_TASK REQUIREMENTS_.
Needed from the data below: every line from the one with "### Update 0.3.4 - 02.14.2021" up to and including the one with "- Optimize the structure and", repeated exactly and with nothing else.

[Dataset entries]
════
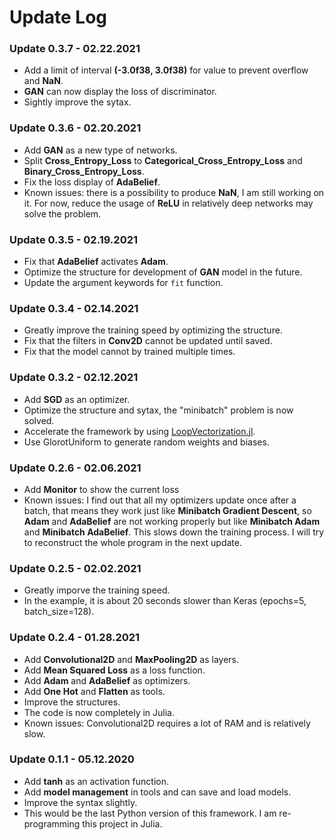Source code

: # Update Log

### Update 0.3.7 - 02.22.2021
- Add a limit of interval **(-3.0f38, 3.0f38)** for value to prevent overflow and **NaN**. 
- **GAN** can now display the loss of discriminator. 
- Sightly improve the sytax. 

### Update 0.3.6 - 02.20.2021
- Add **GAN** as a new type of networks. 
- Split **Cross_Entropy_Loss** to **Categorical_Cross_Entropy_Loss** and **Binary_Cross_Entropy_Loss**. 
- Fix the loss display of **AdaBelief**. 
- Known issues: there is a possibility to produce **NaN**, I am still working on it. For now, reduce the usage of **ReLU** in relatively deep networks may solve the problem. 

### Update 0.3.5 - 02.19.2021
- Fix that **AdaBelief** activates **Adam**. 
- Optimize the structure for development of **GAN** model in the future. 
- Update the argument keywords for `fit` function. 

### Update 0.3.4 - 02.14.2021
- Greatly improve the training speed by optimizing the structure. 
- Fix that the filters in **Conv2D** cannot be updated until saved. 
- Fix that the model cannot by trained multiple times. 

### Update 0.3.2 - 02.12.2021
- Add **SGD** as an optimizer.
- Optimize the structure and sytax, the "minibatch" problem is now solved. 
- Accelerate the framework by using [LoopVectorization.jl](https://github.com/chriselrod/LoopVectorization.jl).
- Use GlorotUniform to generate random weights and biases. 

### Update 0.2.6 - 02.06.2021
- Add **Monitor** to show the current loss
- Known issues: I find out that all my optimizers update once after a batch, that means they work just like **Minibatch Gradient Descent**, so **Adam** and **AdaBelief** are not working properly but like **Minibatch Adam** and **Minibatch AdaBelief**. This slows down the training process. I will try to reconstruct the whole program in the next update. 

### Update 0.2.5 - 02.02.2021
- Greatly imporve the training speed.
- In the example, it is about 20 seconds slower than Keras (epochs=5, batch_size=128). 

### Update 0.2.4 - 01.28.2021
- Add **Convolutional2D** and **MaxPooling2D** as layers.
- Add **Mean Squared Loss** as a loss function.
- Add **Adam** and **AdaBelief** as optimizers.
- Add **One Hot** and **Flatten** as tools.
- Improve the structures.
- The code is now completely in Julia. 
- Known issues: Convolutional2D requires a lot of RAM and is relatively slow. 

### Update 0.1.1 - 05.12.2020
- Add **tanh** as an activation function.
- Add **model management** in tools and can save and load models.
- Improve the syntax slightly.
- This would be the last Python version of this framework. I am re-programming this project in Julia.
════
_OUTPUT BELOW_.
### Update 0.3.4 - 02.14.2021
- Greatly improve the training speed by optimizing the structure. 
- Fix that the filters in **Conv2D** cannot be updated until saved. 
- Fix that the model cannot by trained multiple times. 

### Update 0.3.2 - 02.12.2021
- Add **SGD** as an optimizer.
- Optimize the structure and sytax, the "minibatch" problem is now solved. 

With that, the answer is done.